* _Problem description_
Go through the lines below, tally those that include the word "report", and give only the tally.

= Beginning of Section =

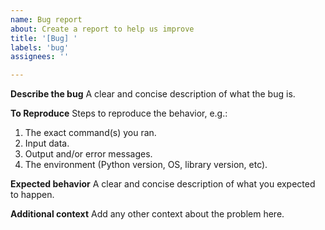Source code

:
 ```yaml
---
name: Bug report
about: Create a report to help us improve
title: '[Bug] '
labels: 'bug'
assignees: ''

---
```


**Describe the bug**
A clear and concise description of what the bug is.

**To Reproduce**
Steps to reproduce the behavior, e.g.:
1. The exact command(s) you ran.
2. Input data.
3. Output and/or error messages.
4. The environment (Python version, OS, library version, etc).

**Expected behavior**
A clear and concise description of what you expected to happen.

**Additional context**
Add any other context about the problem here.
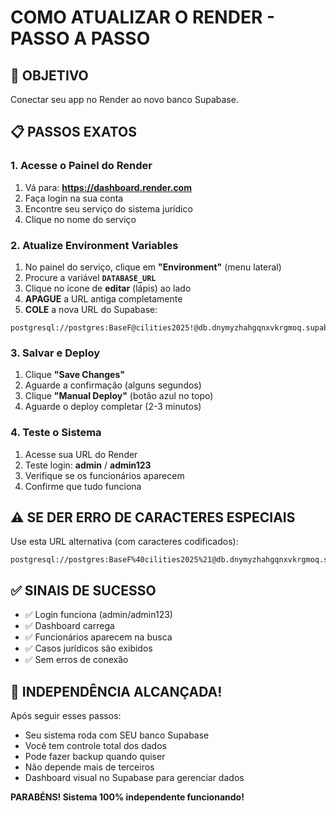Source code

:# COMO ATUALIZAR O RENDER - PASSO A PASSO

## 🎯 OBJETIVO
Conectar seu app no Render ao novo banco Supabase.

## 📋 PASSOS EXATOS

### 1. Acesse o Painel do Render
1. Vá para: **https://dashboard.render.com**
2. Faça login na sua conta
3. Encontre seu serviço do sistema jurídico
4. Clique no nome do serviço

### 2. Atualize Environment Variables
1. No painel do serviço, clique em **"Environment"** (menu lateral)
2. Procure a variável **`DATABASE_URL`**
3. Clique no ícone de **editar** (lápis) ao lado
4. **APAGUE** a URL antiga completamente
5. **COLE** a nova URL do Supabase:

```
postgresql://postgres:BaseF@cilities2025!@db.dnymyzhahgqnxvkrgmoq.supabase.co:5432/postgres
```

### 3. Salvar e Deploy
1. Clique **"Save Changes"**
2. Aguarde a confirmação (alguns segundos)
3. Clique **"Manual Deploy"** (botão azul no topo)
4. Aguarde o deploy completar (2-3 minutos)

### 4. Teste o Sistema
1. Acesse sua URL do Render
2. Teste login: **admin** / **admin123**
3. Verifique se os funcionários aparecem
4. Confirme que tudo funciona

## ⚠️ SE DER ERRO DE CARACTERES ESPECIAIS

Use esta URL alternativa (com caracteres codificados):
```
postgresql://postgres:BaseF%40cilities2025%21@db.dnymyzhahgqnxvkrgmoq.supabase.co:5432/postgres
```

## ✅ SINAIS DE SUCESSO

- ✅ Login funciona (admin/admin123)
- ✅ Dashboard carrega
- ✅ Funcionários aparecem na busca
- ✅ Casos jurídicos são exibidos
- ✅ Sem erros de conexão

## 🎉 INDEPENDÊNCIA ALCANÇADA!

Após seguir esses passos:
- Seu sistema roda com SEU banco Supabase
- Você tem controle total dos dados
- Pode fazer backup quando quiser
- Não depende mais de terceiros
- Dashboard visual no Supabase para gerenciar dados

**PARABÉNS! Sistema 100% independente funcionando!**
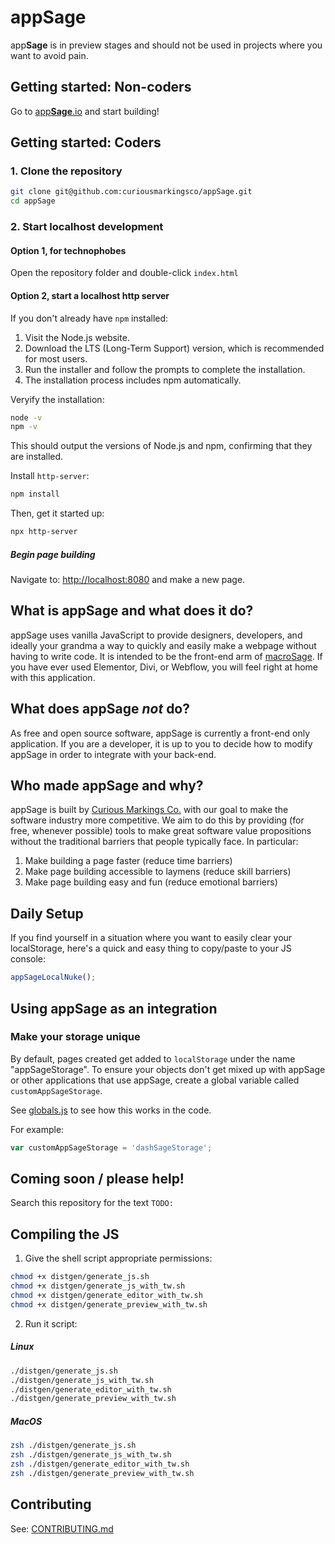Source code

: # app**Sage**
app**Sage** is in preview stages and should not be used in projects where you want to avoid pain.

## Getting started: Non-coders
Go to [app**Sage**.io](https://appSage.io/) and start building!

## Getting started: Coders

### 1. Clone the repository
```sh
git clone git@github.com:curiousmarkingsco/appSage.git
cd appSage
```

### 2. Start localhost development

#### Option 1, for technophobes
Open the repository folder and double-click `index.html`

#### Option 2, start a localhost http server
If you don't already have `npm` installed:
1.	Visit the Node.js website.
2.	Download the LTS (Long-Term Support) version, which is recommended for most users.
3.	Run the installer and follow the prompts to complete the installation.
4.	The installation process includes npm automatically.

Veryify the installation:
```sh
node -v
npm -v
```
This should output the versions of Node.js and npm, confirming that they are installed.

Install `http-server`:
```sh
npm install
```

Then, get it started up:
```sh
npx http-server
```

##### Begin page building
Navigate to: [http://localhost:8080](http://localhost:8080) and make a new page.

## What is app**Sage** and what does it do?
appSage uses vanilla JavaScript to provide designers, developers, and ideally your grandma a way to quickly and easily make a webpage without having to write code. It is intended to be the front-end arm of [macroSage](https://macrosage.io/). If you have ever used Elementor, Divi, or Webflow, you will feel right at home with this application.

## What does app**Sage** *not* do?
As free and open source software, appSage is currently a front-end only application. If you are a developer, it is up to you to decide how to modify appSage in order to integrate with your back-end.

## Who made app**Sage** and why?
appSage is built by [Curious Markings Co.](https://curiousmarkings.com) with our goal to make the software industry more competitive. We aim to do this by providing (for free, whenever possible) tools to make great software value propositions without the traditional barriers that people typically face. In particular:
1. Make building a page faster (reduce time barriers)
2. Make page building accessible to laymens (reduce skill barriers)
3. Make page building easy and fun (reduce emotional barriers)

## Daily Setup

If you find  yourself in a situation where you want to easily clear your localStorage, here's a quick and easy thing to copy/paste to your JS console:

```js
appSageLocalNuke();
```

## Using appSage as an integration

### Make your storage unique
By default, pages created get added to `localStorage` under the name "appSageStorage". To ensure your objects don't get mixed up with appSage or other applications that use appSage, create a global variable called `customAppSageStorage`.

See [globals.js](https://github.com/curiousmarkingsco/appSage/blob/main/app/js/editor/globals.js) to see how this works in the code.

For example:
```js
var customAppSageStorage = 'dashSageStorage';
```

## Coming soon / please help!
Search this repository for the text `TODO: `

## Compiling the JS

1. Give the shell script appropriate permissions:
```sh
chmod +x distgen/generate_js.sh
chmod +x distgen/generate_js_with_tw.sh
chmod +x distgen/generate_editor_with_tw.sh
chmod +x distgen/generate_preview_with_tw.sh
```

2. Run it script:
##### Linux
```sh
./distgen/generate_js.sh
./distgen/generate_js_with_tw.sh
./distgen/generate_editor_with_tw.sh
./distgen/generate_preview_with_tw.sh
```
##### MacOS
```sh
zsh ./distgen/generate_js.sh
zsh ./distgen/generate_js_with_tw.sh
zsh ./distgen/generate_editor_with_tw.sh
zsh ./distgen/generate_preview_with_tw.sh
```

## Contributing
See: [CONTRIBUTING.md](https://github.com/curiousmarkingsco/appSage/blob/main/CONTRIBUTING.md)
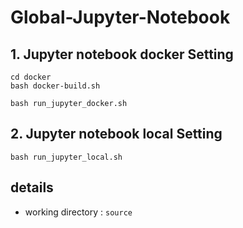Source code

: # Global-Jupyter-Notebook

## 1. Jupyter notebook docker Setting

```
cd docker
bash docker-build.sh
```

`bash run_jupyter_docker.sh`

## 2. Jupyter notebook local Setting

`bash run_jupyter_local.sh`

## details
- working directory : `source`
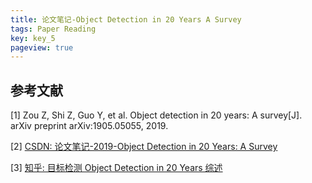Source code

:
 ```yaml
---
title: 论文笔记-Object Detection in 20 Years A Survey
tags: Paper Reading
key: key_5
pageview: true
---
```





## 参考文献

[1] Zou Z, Shi Z, Guo Y, et al. Object detection in 20 years: A survey[J]. arXiv preprint arXiv:1905.05055, 2019.

[2] [CSDN: 论文笔记-2019-Object Detection in 20 Years: A Survey](https://blog.csdn.net/clover_my/article/details/92794719)

[3] [知乎: 目标检测 Object Detection in 20 Years 综述](https://zhuanlan.zhihu.com/p/76494575)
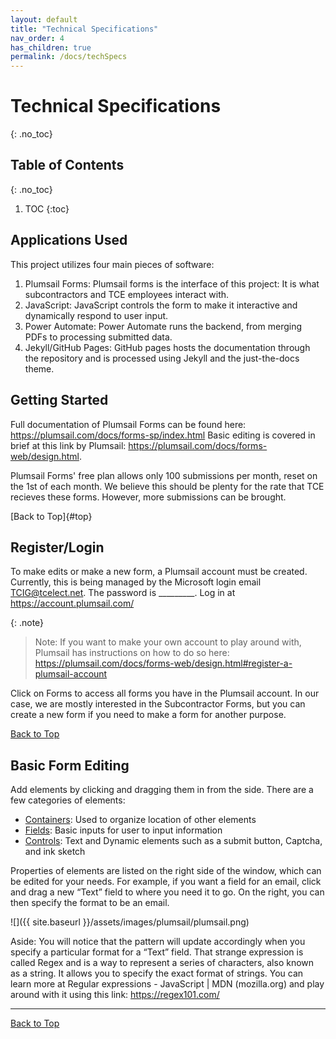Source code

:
 ```yaml
---
layout: default
title: "Technical Specifications"
nav_order: 4
has_children: true
permalink: /docs/techSpecs
---
```


# Technical Specifications
{: .no_toc}

## Table of Contents 
{: .no_toc}

1. TOC
{:toc}

## Applications Used

This project utilizes four main pieces of software: 
1. Plumsail Forms: Plumsail forms is the interface of this project: It is what subcontractors and TCE employees interact with.
2. JavaScript: JavaScript controls the form to make it interactive and dynamically respond to user input.
3. Power Automate: Power Automate runs the backend, from merging PDFs to processing submitted data.
4. Jekyll/GitHub Pages: GitHub pages hosts the documentation through the repository and is processed using Jekyll and the just-the-docs theme.

## Getting Started

Full documentation of Plumsail Forms can be found here: https://plumsail.com/docs/forms-sp/index.html
Basic editing is covered in brief at this link by Plumsail: https://plumsail.com/docs/forms-web/design.html. 

Plumsail Forms' free plan allows only 100 submissions per month, reset on the 1st of each month. We believe this should be plenty for the rate that TCE recieves these forms. However, more submissions can be brought.

[Back to Top]{#top}

## Register/Login

To make edits or make a new form, a Plumsail account must be created. Currently, this is being managed by the Microsoft login email TCIG@tcelect.net. The password is _________. Log in at https://account.plumsail.com/

{: .note}
> Note: If you want to make your own account to play around with, Plumsail has instructions on how to do so here: https://plumsail.com/docs/forms-web/design.html#register-a-plumsail-account 

Click on Forms to access all forms you have in the Plumsail account. In our case, we are mostly interested in the Subcontractor Forms, but you can create a new form if you need to make a form for another purpose. 

[Back to Top](#top)

## Basic Form Editing

Add elements by clicking and dragging them in from the side. There are a few categories of elements:
- [Containers]: Used to organize location of other elements
- [Fields]: Basic inputs for user to input information
- [Controls]: Text and Dynamic elements such as a submit button, Captcha, and ink sketch

Properties of elements are listed on the right side of the window, which can be edited for your needs. For example, if you want a field for an email, click and drag a new “Text” field to where you need it to go. On the right, you can then specify the format to be an email. 

![]({{ site.baseurl }}/assets/images/plumsail/plumsail.png)

Aside: You will notice that the pattern will update accordingly when you specify a particular format for a “Text” field. That strange expression is called Regex and is a way to represent a series of characters, also known as a string. It allows you to specify the exact format of strings. You can learn more at Regular expressions - JavaScript | MDN (mozilla.org) and play around with it using this link: https://regex101.com/ 

----

[Containers]: https://plumsail.com/docs/forms-web/designer/containers/index.html
[Fields]: https://plumsail.com/docs/forms-web/designer/fields/index.html
[Controls]: https://plumsail.com/docs/forms-web/designer/controls/index.html

[Plumsail Forms]: https://plumsail.com/docs/forms-web/index.html
[JavaScript]: https://developer.mozilla.org/en-US/docs/Web/javascript
[Power Automate]: https://learn.microsoft.com/en-us/power-automate/
[Jekyll/GitHub Pages]: https://pages.github.com/
[just-the-docs]: https://just-the-docs.github.io/just-the-docs/


[Back to Top](#top)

= End of Section =

* _Written response_
2